For different reason, we may want to limit the number of connections or the number of requests we allow to a web farm.
In example:

  • give more capacity to authenticated users compared to anonymous one
  • limit web farm users per virtualhost
  • protect your website from spiders
  • etc…

Basically, we’ll manage two webfarm, one with as much as capacity as we need, and an other one where we’ll redirect people we want to slow down.
The routing decision can be taken using a header, a cookie, a part of the url, source IP address, etc…

Configuration

The configuration below would do the job.

There are only two webservers in the farm, but we want to slow down some virtual host or old and almost never used applications in order to protect and let more capacity to the regular traffic.

you can play with the inspect-delay time to be more or less aggressive.

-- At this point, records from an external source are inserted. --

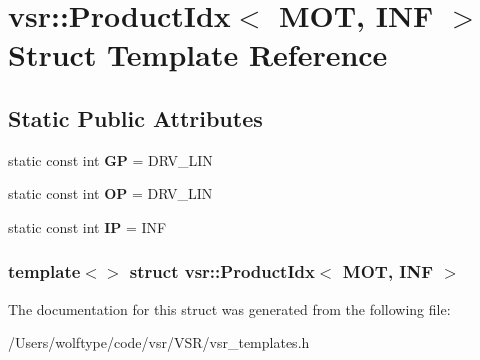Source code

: \hypertarget{structvsr_1_1_product_idx_3_01_m_o_t_00_01_i_n_f_01_4}{\section{vsr\-:\-:Product\-Idx$<$ M\-O\-T, I\-N\-F $>$ Struct Template Reference}
\label{structvsr_1_1_product_idx_3_01_m_o_t_00_01_i_n_f_01_4}
}
\subsection*{Static Public Attributes}
\begin{DoxyCompactItemize}
\item 
\hypertarget{structvsr_1_1_product_idx_3_01_m_o_t_00_01_i_n_f_01_4_a37926dc9e5334b77ff2d2c586a6dc558}{static const int {\bfseries G\-P} = D\-R\-V\-\_\-\-L\-I\-N}\label{structvsr_1_1_product_idx_3_01_m_o_t_00_01_i_n_f_01_4_a37926dc9e5334b77ff2d2c586a6dc558}

\item 
\hypertarget{structvsr_1_1_product_idx_3_01_m_o_t_00_01_i_n_f_01_4_aded70e5dea974f799b6abcaeedb112c7}{static const int {\bfseries O\-P} = D\-R\-V\-\_\-\-L\-I\-N}\label{structvsr_1_1_product_idx_3_01_m_o_t_00_01_i_n_f_01_4_aded70e5dea974f799b6abcaeedb112c7}

\item 
\hypertarget{structvsr_1_1_product_idx_3_01_m_o_t_00_01_i_n_f_01_4_aba5b210525697971f10ba35b31efa1e9}{static const int {\bfseries I\-P} = I\-N\-F}\label{structvsr_1_1_product_idx_3_01_m_o_t_00_01_i_n_f_01_4_aba5b210525697971f10ba35b31efa1e9}

\end{DoxyCompactItemize}
\subsubsection*{template$<$$>$ struct vsr\-::\-Product\-Idx$<$ M\-O\-T, I\-N\-F $>$}



The documentation for this struct was generated from the following file\-:\begin{DoxyCompactItemize}
\item 
/\-Users/wolftype/code/vsr/\-V\-S\-R/vsr\-\_\-templates.\-h\end{DoxyCompactItemize}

[sourcecode language=”text”]
frontend www
bind :80
mode http
acl spiderbots hdr_cnt(User-Agent) eq 0
acl personnal hdr(Host) www.personnalwebsite.tld www.oldname.tld
acl oldies path_beg /old /foo /bar
use_backend limited_www if spiderbots or personnal or oldies
default_backend www

backend www
mode http
server be1 192.168.0.1:80 check maxconn 100
server be1 192.168.0.2:80 check maxconn 100

backend limited_www
mode http
acl too_fast be_sess_rate gt 10
acl too_many be_conn gt 10
tcp-request inspect-delay 3s
tcp-request content accept if ! too_fast or ! too_many
tcp-request content accept if WAIT_END
server be1 192.168.0.1:80 check maxconn 100
server be1 192.168.0.2:80 check maxconn 100
[/sourcecode]

Results

Without the example above, an apache bench would be able to go up to 3600 req/s on the regular farm and only 9 req/s on the limited one.